DATA FOR REVIEW section start
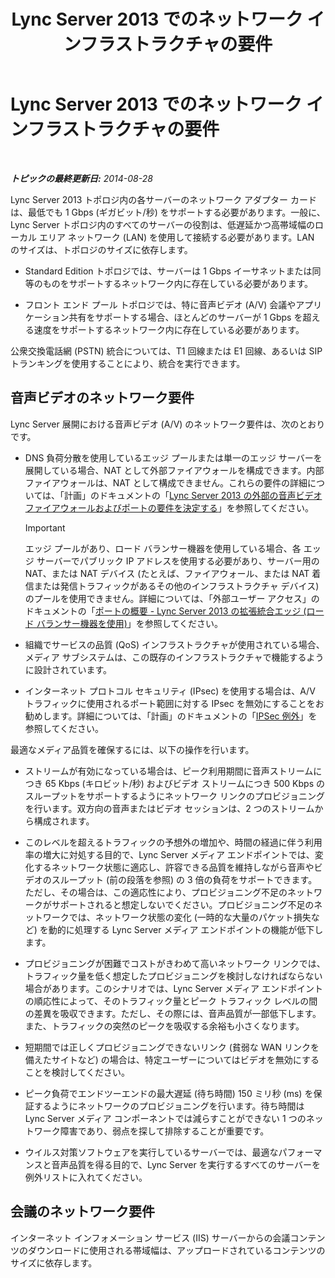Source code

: ﻿---
title: Lync Server 2013 でのネットワーク インフラストラクチャの要件
TOCTitle: Lync Server 2013 でのネットワーク インフラストラクチャの要件
ms:assetid: 35c7bb3f-8e0f-48b7-8a2c-857d4b42a4c4
ms:mtpsurl: https://technet.microsoft.com/ja-jp/library/Gg425841(v=OCS.15)
ms:contentKeyID: 48271736
ms.date: 05/19/2016
mtps_version: v=OCS.15
ms.translationtype: HT
---

# Lync Server 2013 でのネットワーク インフラストラクチャの要件

 

_**トピックの最終更新日:** 2014-08-28_

Lync Server 2013 トポロジ内の各サーバーのネットワーク アダプター カードは、最低でも 1 Gbps (ギガビット/秒) をサポートする必要があります。一般に、Lync Server トポロジ内のすべてのサーバーの役割は、低遅延かつ高帯域幅のローカル エリア ネットワーク (LAN) を使用して接続する必要があります。LAN のサイズは、トポロジのサイズに依存します。

  - Standard Edition トポロジでは、サーバーは 1 Gbps イーサネットまたは同等のものをサポートするネットワーク内に存在している必要があります。

  - フロント エンド プール トポロジでは、特に音声ビデオ (A/V) 会議やアプリケーション共有をサポートする場合、ほとんどのサーバーが 1 Gbps を超える速度をサポートするネットワーク内に存在している必要があります。

公衆交換電話網 (PSTN) 統合については、T1 回線または E1 回線、あるいは SIP トランキングを使用することにより、統合を実行できます。

## 音声ビデオのネットワーク要件

Lync Server 展開における音声ビデオ (A/V) のネットワーク要件は、次のとおりです。

  - DNS 負荷分散を使用しているエッジ プールまたは単一のエッジ サーバーを展開している場合、NAT として外部ファイアウォールを構成できます。内部ファイアウォールは、NAT として構成できません。これらの要件の詳細については、「計画」のドキュメントの「[Lync Server 2013 の外部の音声ビデオ ファイアウォールおよびポートの要件を決定する](lync-server-2013-determine-external-a-v-firewall-and-port-requirements.md)」を参照してください。
    

    > [!IMPORTANT]
    > エッジ プールがあり、ロード バランサー機器を使用している場合、各 エッジ サーバーでパブリック IP アドレスを使用する必要があり、サーバー用の NAT、または NAT デバイス (たとえば、ファイアウォール、または NAT 着信または発信トラフィックがあるその他のインフラストラクチャ デバイス) のプールを使用できません。詳細については、「外部ユーザー アクセス」のドキュメントの「<A href="lync-server-2013-port-summary-scaled-consolidated-edge-with-hardware-load-balancers.md">ポートの概要 - Lync Server 2013 の拡張統合エッジ (ロード バランサー機器を使用)</A>」を参照してください。



  - 組織でサービスの品質 (QoS) インフラストラクチャが使用されている場合、メディア サブシステムは、この既存のインフラストラクチャで機能するように設計されています。

  - インターネット プロトコル セキュリティ (IPsec) を使用する場合は、A/V トラフィックに使用されるポート範囲に対する IPsec を無効にすることをお勧めします。詳細については、「計画」のドキュメントの「[IPSec 例外](lync-server-2013-ipsec-exceptions.md)」を参照してください。

最適なメディア品質を確保するには、以下の操作を行います。

  - ストリームが有効になっている場合は、ピーク利用期間に音声ストリームにつき 65 Kbps (キロビット/秒) およびビデオ ストリームにつき 500 Kbps のスループットをサポートするようにネットワーク リンクのプロビジョニングを行います。双方向の音声またはビデオ セッションは、2 つのストリームから構成されます。

  - このレベルを超えるトラフィックの予想外の増加や、時間の経過に伴う利用率の増大に対処する目的で、Lync Server メディア エンドポイントでは、変化するネットワーク状態に適応し、許容できる品質を維持しながら音声やビデオのスループット (前の段落を参照) の 3 倍の負荷をサポートできます。ただし、その場合は、この適応性により、プロビジョニング不足のネットワークがサポートされると想定しないでください。プロビジョニング不足のネットワークでは、ネットワーク状態の変化 (一時的な大量のパケット損失など) を動的に処理する Lync Server メディア エンドポイントの機能が低下します。

  - プロビジョニングが困難でコストがきわめて高いネットワーク リンクでは、トラフィック量を低く想定したプロビジョニングを検討しなければならない場合があります。このシナリオでは、Lync Server メディア エンドポイントの順応性によって、そのトラフィック量とピーク トラフィック レベルの間の差異を吸収できます。ただし、その際には、音声品質が一部低下します。また、トラフィックの突然のピークを吸収する余裕も小さくなります。

  - 短期間では正しくプロビジョニングできないリンク (貧弱な WAN リンクを備えたサイトなど) の場合は、特定ユーザーについてはビデオを無効にすることを検討してください。

  - ピーク負荷でエンドツーエンドの最大遅延 (待ち時間) 150 ミリ秒 (ms) を保証するようにネットワークのプロビジョニングを行います。待ち時間は Lync Server メディア コンポーネントでは減らすことができない 1 つのネットワーク障害であり、弱点を探して排除することが重要です。

  - ウイルス対策ソフトウェアを実行しているサーバーでは、最適なパフォーマンスと音声品質を得る目的で、Lync Server を実行するすべてのサーバーを例外リストに入れてください。

## 会議のネットワーク要件

インターネット インフォメーション サービス (IIS) サーバーからの会議コンテンツのダウンロードに使用される帯域幅は、アップロードされているコンテンツのサイズに依存します。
DATA FOR REVIEW section end
In the copy, include no pictures; transcribe every record above verbatim.

Source code

: ﻿---
title: Lync Server 2013 でのネットワーク インフラストラクチャの要件
TOCTitle: Lync Server 2013 でのネットワーク インフラストラクチャの要件
ms:assetid: 35c7bb3f-8e0f-48b7-8a2c-857d4b42a4c4
ms:mtpsurl: https://technet.microsoft.com/ja-jp/library/Gg425841(v=OCS.15)
ms:contentKeyID: 48271736
ms.date: 05/19/2016
mtps_version: v=OCS.15
ms.translationtype: HT
---

# Lync Server 2013 でのネットワーク インフラストラクチャの要件

 

_**トピックの最終更新日:** 2014-08-28_

Lync Server 2013 トポロジ内の各サーバーのネットワーク アダプター カードは、最低でも 1 Gbps (ギガビット/秒) をサポートする必要があります。一般に、Lync Server トポロジ内のすべてのサーバーの役割は、低遅延かつ高帯域幅のローカル エリア ネットワーク (LAN) を使用して接続する必要があります。LAN のサイズは、トポロジのサイズに依存します。

  - Standard Edition トポロジでは、サーバーは 1 Gbps イーサネットまたは同等のものをサポートするネットワーク内に存在している必要があります。

  - フロント エンド プール トポロジでは、特に音声ビデオ (A/V) 会議やアプリケーション共有をサポートする場合、ほとんどのサーバーが 1 Gbps を超える速度をサポートするネットワーク内に存在している必要があります。

公衆交換電話網 (PSTN) 統合については、T1 回線または E1 回線、あるいは SIP トランキングを使用することにより、統合を実行できます。

## 音声ビデオのネットワーク要件

Lync Server 展開における音声ビデオ (A/V) のネットワーク要件は、次のとおりです。

  - DNS 負荷分散を使用しているエッジ プールまたは単一のエッジ サーバーを展開している場合、NAT として外部ファイアウォールを構成できます。内部ファイアウォールは、NAT として構成できません。これらの要件の詳細については、「計画」のドキュメントの「[Lync Server 2013 の外部の音声ビデオ ファイアウォールおよびポートの要件を決定する](lync-server-2013-determine-external-a-v-firewall-and-port-requirements.md)」を参照してください。
    

    > [!IMPORTANT]
    > エッジ プールがあり、ロード バランサー機器を使用している場合、各 エッジ サーバーでパブリック IP アドレスを使用する必要があり、サーバー用の NAT、または NAT デバイス (たとえば、ファイアウォール、または NAT 着信または発信トラフィックがあるその他のインフラストラクチャ デバイス) のプールを使用できません。詳細については、「外部ユーザー アクセス」のドキュメントの「<A href="lync-server-2013-port-summary-scaled-consolidated-edge-with-hardware-load-balancers.md">ポートの概要 - Lync Server 2013 の拡張統合エッジ (ロード バランサー機器を使用)</A>」を参照してください。



  - 組織でサービスの品質 (QoS) インフラストラクチャが使用されている場合、メディア サブシステムは、この既存のインフラストラクチャで機能するように設計されています。

  - インターネット プロトコル セキュリティ (IPsec) を使用する場合は、A/V トラフィックに使用されるポート範囲に対する IPsec を無効にすることをお勧めします。詳細については、「計画」のドキュメントの「[IPSec 例外](lync-server-2013-ipsec-exceptions.md)」を参照してください。

最適なメディア品質を確保するには、以下の操作を行います。

  - ストリームが有効になっている場合は、ピーク利用期間に音声ストリームにつき 65 Kbps (キロビット/秒) およびビデオ ストリームにつき 500 Kbps のスループットをサポートするようにネットワーク リンクのプロビジョニングを行います。双方向の音声またはビデオ セッションは、2 つのストリームから構成されます。

  - このレベルを超えるトラフィックの予想外の増加や、時間の経過に伴う利用率の増大に対処する目的で、Lync Server メディア エンドポイントでは、変化するネットワーク状態に適応し、許容できる品質を維持しながら音声やビデオのスループット (前の段落を参照) の 3 倍の負荷をサポートできます。ただし、その場合は、この適応性により、プロビジョニング不足のネットワークがサポートされると想定しないでください。プロビジョニング不足のネットワークでは、ネットワーク状態の変化 (一時的な大量のパケット損失など) を動的に処理する Lync Server メディア エンドポイントの機能が低下します。

  - プロビジョニングが困難でコストがきわめて高いネットワーク リンクでは、トラフィック量を低く想定したプロビジョニングを検討しなければならない場合があります。このシナリオでは、Lync Server メディア エンドポイントの順応性によって、そのトラフィック量とピーク トラフィック レベルの間の差異を吸収できます。ただし、その際には、音声品質が一部低下します。また、トラフィックの突然のピークを吸収する余裕も小さくなります。

  - 短期間では正しくプロビジョニングできないリンク (貧弱な WAN リンクを備えたサイトなど) の場合は、特定ユーザーについてはビデオを無効にすることを検討してください。

  - ピーク負荷でエンドツーエンドの最大遅延 (待ち時間) 150 ミリ秒 (ms) を保証するようにネットワークのプロビジョニングを行います。待ち時間は Lync Server メディア コンポーネントでは減らすことができない 1 つのネットワーク障害であり、弱点を探して排除することが重要です。

  - ウイルス対策ソフトウェアを実行しているサーバーでは、最適なパフォーマンスと音声品質を得る目的で、Lync Server を実行するすべてのサーバーを例外リストに入れてください。

## 会議のネットワーク要件

インターネット インフォメーション サービス (IIS) サーバーからの会議コンテンツのダウンロードに使用される帯域幅は、アップロードされているコンテンツのサイズに依存します。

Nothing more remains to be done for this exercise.